* [GOAL OF THE EXERCISE]:
The entries below are to be transcribed in full, without their images.

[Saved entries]
[Start of section]

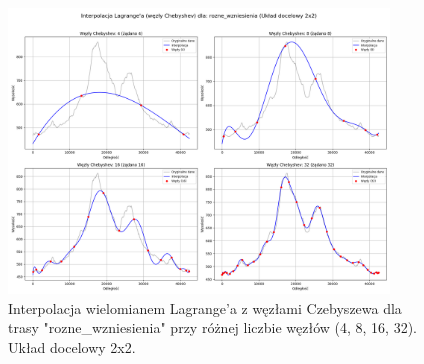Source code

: \documentclass[11pt,a4paper]{article}
\begin{document}
\begin{figure}[H]
    \centering
    \includegraphics[width=0.9\textwidth]{rozne_wzniesienia_Lagrange_Chebyshev_2x2_subplots.png} %
    \caption{Interpolacja wielomianem Lagrange'a z węzłami Czebyszewa dla trasy "rozne\_wzniesienia" przy różnej liczbie węzłów (4, 8, 16, 32). Układ docelowy 2x2.}
    \label{fig:lagrange_chebyshev_rozne_wzniesienia}
\end{figure}
\end{document}
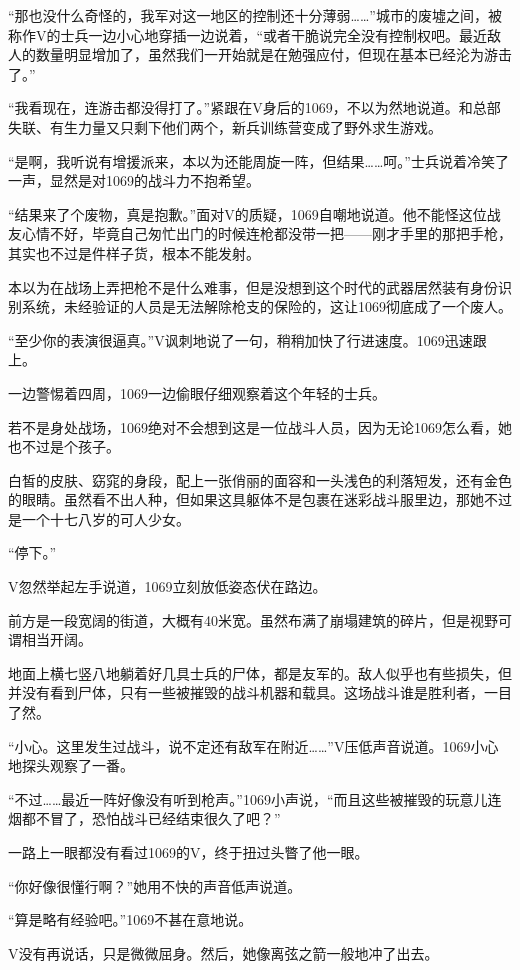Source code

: “那也没什么奇怪的，我军对这一地区的控制还十分薄弱……”城市的废墟之间，被称作V的士兵一边小心地穿插一边说着，“或者干脆说完全没有控制权吧。最近敌人的数量明显增加了，虽然我们一开始就是在勉强应付，但现在基本已经沦为游击了。”

“我看现在，连游击都没得打了。”紧跟在V身后的1069，不以为然地说道。和总部失联、有生力量又只剩下他们两个，新兵训练营变成了野外求生游戏。

“是啊，我听说有增援派来，本以为还能周旋一阵，但结果……呵。”士兵说着冷笑了一声，显然是对1069的战斗力不抱希望。

“结果来了个废物，真是抱歉。”面对V的质疑，1069自嘲地说道。他不能怪这位战友心情不好，毕竟自己匆忙出门的时候连枪都没带一把——刚才手里的那把手枪，其实也不过是件样子货，根本不能发射。

本以为在战场上弄把枪不是什么难事，但是没想到这个时代的武器居然装有身份识别系统，未经验证的人员是无法解除枪支的保险的，这让1069彻底成了一个废人。

“至少你的表演很逼真。”V讽刺地说了一句，稍稍加快了行进速度。1069迅速跟上。

一边警惕着四周，1069一边偷眼仔细观察着这个年轻的士兵。

若不是身处战场，1069绝对不会想到这是一位战斗人员，因为无论1069怎么看，她也不过是个孩子。

白皙的皮肤、窈窕的身段，配上一张俏丽的面容和一头浅色的利落短发，还有金色的眼睛。虽然看不出人种，但如果这具躯体不是包裹在迷彩战斗服里边，那她不过是一个十七八岁的可人少女。

“停下。”

V忽然举起左手说道，1069立刻放低姿态伏在路边。

前方是一段宽阔的街道，大概有40米宽。虽然布满了崩塌建筑的碎片，但是视野可谓相当开阔。

地面上横七竖八地躺着好几具士兵的尸体，都是友军的。敌人似乎也有些损失，但并没有看到尸体，只有一些被摧毁的战斗机器和载具。这场战斗谁是胜利者，一目了然。

“小心。这里发生过战斗，说不定还有敌军在附近……”V压低声音说道。1069小心地探头观察了一番。

“不过……最近一阵好像没有听到枪声。”1069小声说，“而且这些被摧毁的玩意儿连烟都不冒了，恐怕战斗已经结束很久了吧？”

一路上一眼都没有看过1069的V，终于扭过头瞥了他一眼。

“你好像很懂行啊？”她用不快的声音低声说道。

“算是略有经验吧。”1069不甚在意地说。

V没有再说话，只是微微屈身。然后，她像离弦之箭一般地冲了出去。

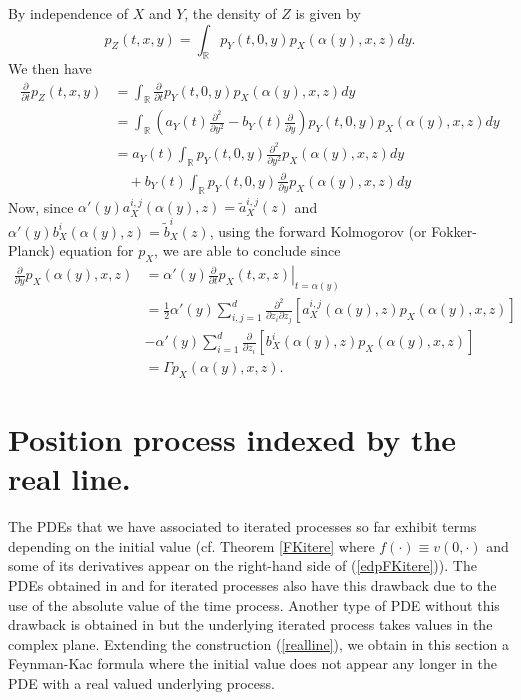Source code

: \documentclass[a4paper, 11pt]{article}
\newcommand{\R}{\mathbb{R}}
\newcommand{\1}{\mathbf{1}}
\begin{document}
 By independence of $X$ and $Y$, the density of $Z$ is given by
$$p_Z(t,x,y)=\int_\R p_Y(t,0,y)p_X(\alpha(y),x,z)dy.$$
We then have
\begin{align*}
\frac{\partial}{\partial t}p_Z(t,x,y)&=\int_\R \frac{\partial}{\partial t}p_Y(t,0,y)p_X(\alpha(y),x,z)dy\\
&=\int_\R \left(a_Y(t)\frac{\partial^2}{\partial y^2}-b_Y(t)\frac{\partial}{\partial y}\right)p_Y(t,0,y)p_X(\alpha(y),x,z)dy\\
&=a_Y(t)\int_\R p_Y(t,0,y)\frac{\partial^2}{\partial y^2}p_X(\alpha(y),x,z)dy\\
&\quad +b_Y(t)\int_\R p_Y(t,0,y)\frac{\partial}{\partial y}p_X(\alpha(y),x,z)dy
\end{align*}
\noindent Now, since $\alpha'(y)a^{i,j}_X(\alpha(y),z)=\tilde{a}^{i,j}_X(z)$ and $\alpha'(y)b^i_X(\alpha(y),z)=\tilde{b}^i_X(z)$, using the forward Kolmogorov (or Fokker-Planck) equation for $p_X$, we are able to conclude since
\begin{align*}
\frac{\partial}{\partial y}p_X(\alpha(y),x,z)&=\alpha'(y)\left.\frac{\partial}{\partial t}p_X(t,x,z)\right|_{t=\alpha(y)}\\
&=\frac{1}{2}\alpha'(y)\sum_{i,j=1}^d\frac{\partial^2}{\partial z_i\partial z_j} \left[a^{i,j}_X(\alpha(y),z)p_X(\alpha(y),x,z)\right]\\
&-\alpha'(y)\sum_{i=1}^d\frac{\partial}{\partial z_i} \left[b^i_X(\alpha(y),z)p_X(\alpha(y),x,z)\right]\\
&=\Gamma p_X(\alpha(y),x,z).
\end{align*}
\hfill \framebox[0.6em]{}






\section{Position process indexed by the real line.}\label{funakipde}

\medskip



\medskip

\noindent The PDEs that we have associated to iterated processes so far exhibit terms depending on the initial value (cf. Theorem \ref{FKitere} where $f(\cdot)\equiv v(0,\cdot)$ and some of its derivatives appear on the right-hand side of (\ref{edpFKitere})). The PDEs obtained in \cite{allouba} and \cite{erkan} for iterated processes also have this drawback due to the use of the absolute value of the time process. Another type of  PDE without this drawback is obtained in \cite{funaki} but the underlying iterated process takes values in the complex plane. Extending the construction (\ref{realline}), we obtain in this section a Feynman-Kac formula where the initial value does not appear any longer in the PDE with a real valued underlying process.
\end{document}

[End of section]

* [EXERCISE RESPONSE]:
Source code

: \documentclass[11pt,a4paper]{article}
\begin{document}
\begin{figure}[H]
    \centering
    \includegraphics[width=0.9\textwidth]{rozne_wzniesienia_Lagrange_Chebyshev_2x2_subplots.png} %
    \caption{Interpolacja wielomianem Lagrange'a z węzłami Czebyszewa dla trasy "rozne\_wzniesienia" przy różnej liczbie węzłów (4, 8, 16, 32). Układ docelowy 2x2.}
    \label{fig:lagrange_chebyshev_rozne_wzniesienia}
\end{figure}
\end{document}
Source code

: “那也没什么奇怪的，我军对这一地区的控制还十分薄弱……”城市的废墟之间，被称作V的士兵一边小心地穿插一边说着，“或者干脆说完全没有控制权吧。最近敌人的数量明显增加了，虽然我们一开始就是在勉强应付，但现在基本已经沦为游击了。”

“我看现在，连游击都没得打了。”紧跟在V身后的1069，不以为然地说道。和总部失联、有生力量又只剩下他们两个，新兵训练营变成了野外求生游戏。

“是啊，我听说有增援派来，本以为还能周旋一阵，但结果……呵。”士兵说着冷笑了一声，显然是对1069的战斗力不抱希望。

“结果来了个废物，真是抱歉。”面对V的质疑，1069自嘲地说道。他不能怪这位战友心情不好，毕竟自己匆忙出门的时候连枪都没带一把——刚才手里的那把手枪，其实也不过是件样子货，根本不能发射。

本以为在战场上弄把枪不是什么难事，但是没想到这个时代的武器居然装有身份识别系统，未经验证的人员是无法解除枪支的保险的，这让1069彻底成了一个废人。

“至少你的表演很逼真。”V讽刺地说了一句，稍稍加快了行进速度。1069迅速跟上。

一边警惕着四周，1069一边偷眼仔细观察着这个年轻的士兵。

若不是身处战场，1069绝对不会想到这是一位战斗人员，因为无论1069怎么看，她也不过是个孩子。

白皙的皮肤、窈窕的身段，配上一张俏丽的面容和一头浅色的利落短发，还有金色的眼睛。虽然看不出人种，但如果这具躯体不是包裹在迷彩战斗服里边，那她不过是一个十七八岁的可人少女。

“停下。”

V忽然举起左手说道，1069立刻放低姿态伏在路边。

前方是一段宽阔的街道，大概有40米宽。虽然布满了崩塌建筑的碎片，但是视野可谓相当开阔。

地面上横七竖八地躺着好几具士兵的尸体，都是友军的。敌人似乎也有些损失，但并没有看到尸体，只有一些被摧毁的战斗机器和载具。这场战斗谁是胜利者，一目了然。

“小心。这里发生过战斗，说不定还有敌军在附近……”V压低声音说道。1069小心地探头观察了一番。

“不过……最近一阵好像没有听到枪声。”1069小声说，“而且这些被摧毁的玩意儿连烟都不冒了，恐怕战斗已经结束很久了吧？”

一路上一眼都没有看过1069的V，终于扭过头瞥了他一眼。

“你好像很懂行啊？”她用不快的声音低声说道。

“算是略有经验吧。”1069不甚在意地说。

V没有再说话，只是微微屈身。然后，她像离弦之箭一般地冲了出去。

Source code

: \documentclass[a4paper, 11pt]{article}
\newcommand{\R}{\mathbb{R}}
\newcommand{\1}{\mathbf{1}}
\begin{document}
 By independence of $X$ and $Y$, the density of $Z$ is given by
$$p_Z(t,x,y)=\int_\R p_Y(t,0,y)p_X(\alpha(y),x,z)dy.$$
We then have
\begin{align*}
\frac{\partial}{\partial t}p_Z(t,x,y)&=\int_\R \frac{\partial}{\partial t}p_Y(t,0,y)p_X(\alpha(y),x,z)dy\\
&=\int_\R \left(a_Y(t)\frac{\partial^2}{\partial y^2}-b_Y(t)\frac{\partial}{\partial y}\right)p_Y(t,0,y)p_X(\alpha(y),x,z)dy\\
&=a_Y(t)\int_\R p_Y(t,0,y)\frac{\partial^2}{\partial y^2}p_X(\alpha(y),x,z)dy\\
&\quad +b_Y(t)\int_\R p_Y(t,0,y)\frac{\partial}{\partial y}p_X(\alpha(y),x,z)dy
\end{align*}
\noindent Now, since $\alpha'(y)a^{i,j}_X(\alpha(y),z)=\tilde{a}^{i,j}_X(z)$ and $\alpha'(y)b^i_X(\alpha(y),z)=\tilde{b}^i_X(z)$, using the forward Kolmogorov (or Fokker-Planck) equation for $p_X$, we are able to conclude since
\begin{align*}
\frac{\partial}{\partial y}p_X(\alpha(y),x,z)&=\alpha'(y)\left.\frac{\partial}{\partial t}p_X(t,x,z)\right|_{t=\alpha(y)}\\
&=\frac{1}{2}\alpha'(y)\sum_{i,j=1}^d\frac{\partial^2}{\partial z_i\partial z_j} \left[a^{i,j}_X(\alpha(y),z)p_X(\alpha(y),x,z)\right]\\
&-\alpha'(y)\sum_{i=1}^d\frac{\partial}{\partial z_i} \left[b^i_X(\alpha(y),z)p_X(\alpha(y),x,z)\right]\\
&=\Gamma p_X(\alpha(y),x,z).
\end{align*}
\hfill \framebox[0.6em]{}






\section{Position process indexed by the real line.}\label{funakipde}

\medskip



\medskip

\noindent The PDEs that we have associated to iterated processes so far exhibit terms depending on the initial value (cf. Theorem \ref{FKitere} where $f(\cdot)\equiv v(0,\cdot)$ and some of its derivatives appear on the right-hand side of (\ref{edpFKitere})). The PDEs obtained in \cite{allouba} and \cite{erkan} for iterated processes also have this drawback due to the use of the absolute value of the time process. Another type of  PDE without this drawback is obtained in \cite{funaki} but the underlying iterated process takes values in the complex plane. Extending the construction (\ref{realline}), we obtain in this section a Feynman-Kac formula where the initial value does not appear any longer in the PDE with a real valued underlying process.
\end{document}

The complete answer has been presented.